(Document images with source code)
※

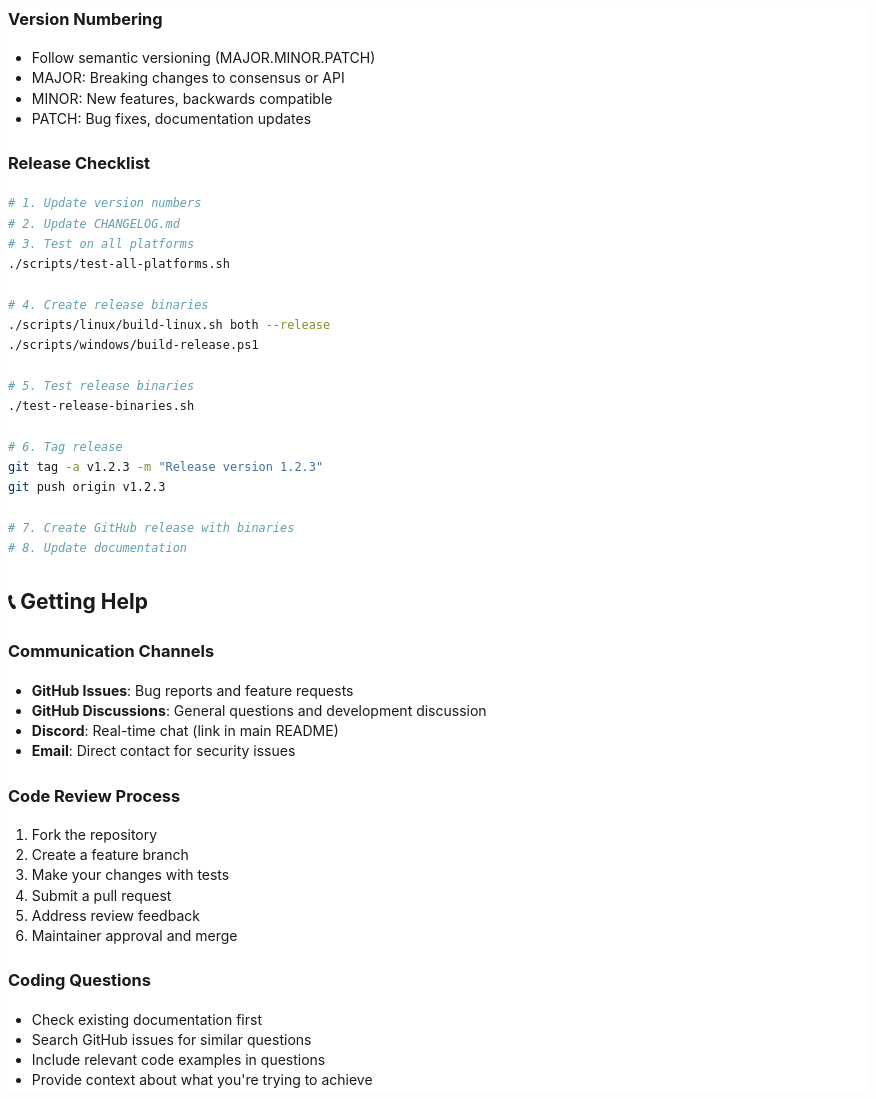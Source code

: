 ### Version Numbering
- Follow semantic versioning (MAJOR.MINOR.PATCH)
- MAJOR: Breaking changes to consensus or API
- MINOR: New features, backwards compatible
- PATCH: Bug fixes, documentation updates

### Release Checklist
```bash
# 1. Update version numbers
# 2. Update CHANGELOG.md
# 3. Test on all platforms
./scripts/test-all-platforms.sh

# 4. Create release binaries
./scripts/linux/build-linux.sh both --release
./scripts/windows/build-release.ps1

# 5. Test release binaries
./test-release-binaries.sh

# 6. Tag release
git tag -a v1.2.3 -m "Release version 1.2.3"
git push origin v1.2.3

# 7. Create GitHub release with binaries
# 8. Update documentation
```

## 📞 Getting Help

### Communication Channels
- **GitHub Issues**: Bug reports and feature requests
- **GitHub Discussions**: General questions and development discussion
- **Discord**: Real-time chat (link in main README)
- **Email**: Direct contact for security issues

### Code Review Process
1. Fork the repository
2. Create a feature branch
3. Make your changes with tests
4. Submit a pull request
5. Address review feedback
6. Maintainer approval and merge

### Coding Questions
- Check existing documentation first
- Search GitHub issues for similar questions
- Include relevant code examples in questions
- Provide context about what you're trying to achieve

※

> **ABOUT THIS EXERCISE**
Filter the entries above down to the lines that contain "scripts".

> **FINAL ANSWER**
./scripts/test-all-platforms.sh
./scripts/linux/build-linux.sh both --release
./scripts/windows/build-release.ps1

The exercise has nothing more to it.